The PCRC Review Committee is a rotating group of methods and clinical content experts, familiar MPOG research infrastructure, serving to provide focused feedback to the study team. One member from the PCRC Review Committee will serve as moderator for all PCRC proposals presented on a specific date. When possible, a PCRC Review Committee member will be selected to moderate, as matched by methodologic and clinical content expertise to the proposals presented.

Following discussion of each PCRC presentation, eligible participating MPOG sites will vote on the presented project. Four voting decisions can be made:

  • Approve
    • Proposal accepted as-is; no revisions necessary.
  • Approve with revisions
    • Proposal must be re-circulated electronically by the study team, addressing any feedback discussed during the PCRC review.
    • Re-circulation of the revised proposal must occur within four weeks; for revisions extending past four weeks, the study team must provide written explanation to the MPOG Coordinating Center for delays incurred.
    • Revisions made to the PCRC proposal should be made transparent (for example, use bold/red font, or summarize changes made in a cover letter).
  • Revise and re-present PCRC proposal
    • Following revisions addressing feedback discussed during the PCRC review, the study team will schedule a re-presentation of the proposed work at a future PCRC review, and undergo an additional round of voting.
  • Reject
    • Study team may not re-present the proposed work at a future PCRC review.
Step Eight: Register Study, Access Data, and Perform Analysis

Following PCRC approval and prior to multicenter data access, the study team must publicly register their research protocol, as required by scientific journals. The goal of a priori research protocol registration, is to improve the openness, integrity, and reproducibility of the research performed.

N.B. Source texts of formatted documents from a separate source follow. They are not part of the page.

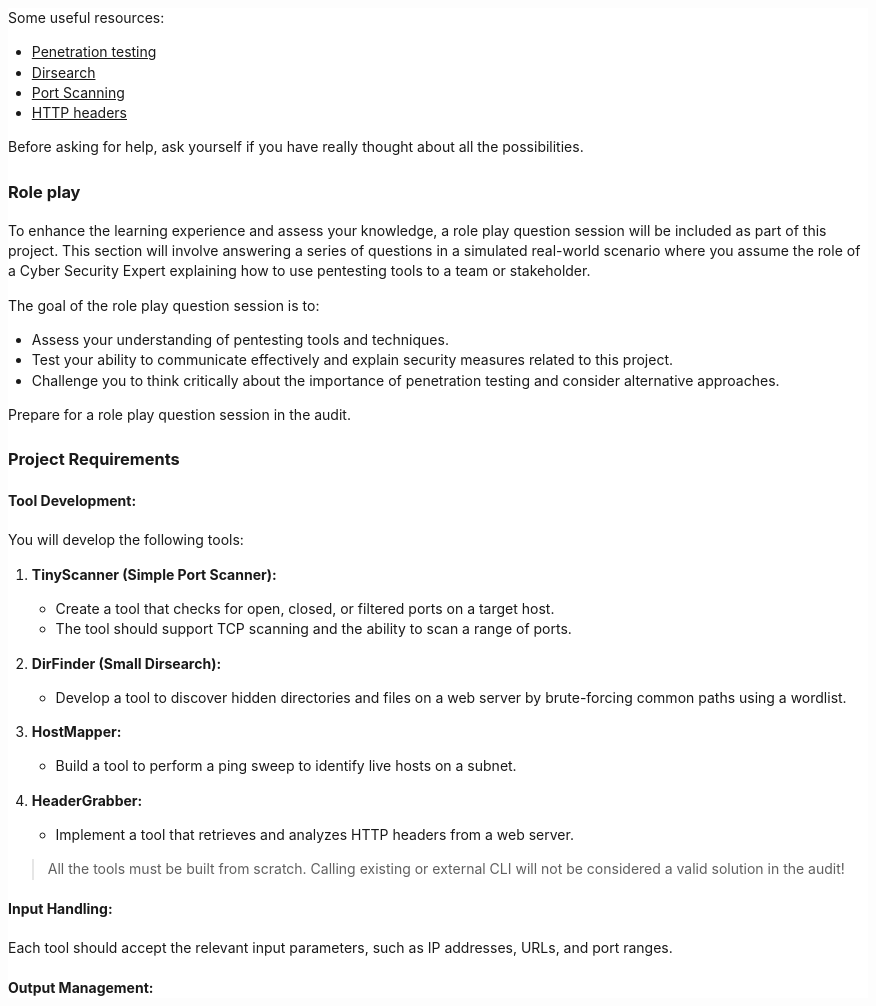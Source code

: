 Some useful resources:

- [Penetration testing](https://en.wikipedia.org/wiki/Penetration_test)
- [Dirsearch](https://www.kali.org/tools/dirsearch/)
- [Port Scanning](https://en.wikipedia.org/wiki/Port_scanner)
- [HTTP headers](https://developer.mozilla.org/en-US/docs/Web/HTTP/Headers)

Before asking for help, ask yourself if you have really thought about all the possibilities.

### Role play

To enhance the learning experience and assess your knowledge, a role play question session will be included as part of this project. This section will involve answering a series of questions in a simulated real-world scenario where you assume the role of a Cyber Security Expert explaining how to use pentesting tools to a team or stakeholder.

The goal of the role play question session is to:

- Assess your understanding of pentesting tools and techniques.
- Test your ability to communicate effectively and explain security measures related to this project.
- Challenge you to think critically about the importance of penetration testing and consider alternative approaches.

Prepare for a role play question session in the audit.

### Project Requirements

#### Tool Development:

You will develop the following tools:

1. **TinyScanner (Simple Port Scanner):**

   - Create a tool that checks for open, closed, or filtered ports on a target host.
   - The tool should support TCP scanning and the ability to scan a range of ports.

2. **DirFinder (Small Dirsearch):**

   - Develop a tool to discover hidden directories and files on a web server by brute-forcing common paths using a wordlist.

3. **HostMapper:**

   - Build a tool to perform a ping sweep to identify live hosts on a subnet.

4. **HeaderGrabber:**
   - Implement a tool that retrieves and analyzes HTTP headers from a web server.

> All the tools must be built from scratch. Calling existing or external CLI will not be considered a valid solution in the audit!

#### Input Handling:

Each tool should accept the relevant input parameters, such as IP addresses, URLs, and port ranges.

#### Output Management:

Study registration can be performed via the Open Science Framework, a scholarly commons for tracking projects through the research cycle.

Once registered, the study team will be given access to multicenter data via MPOG Central to perform the proposed analyses.

Step Nine: Create Project Manuscript

It is the obligation of the primary researcher to write a manuscript and abstract for all approved PCRC proposals.

The goal of the research project is to produce high quality original research which is submitted for publication in a peer-reviewed journal. If the primary author does not complete a draft of a manuscript within nine months of receiving the completed statistics on the data, a co-author may request primary authorship and assume the responsibility of authoring the manuscript. At this point the original primary author will assume a co-authorship role.

Immediately prior to manuscript submission at a target journal, the manuscript draft will be sent by the primary author to the MPOG Coordinating Center.  The manuscript will be processed via plagiarism detection software (iThenticate - service freely provided by the MPOG Coordinating Center); this report will be provided to the primary author.  The manuscript draft and the original PCRC proposal will then be circulated to the PCRC review committee to ensure that the data were used in the manner proposed. This review is not to evaluate the results or conclusions, simply to confirm that the data usage is consistent.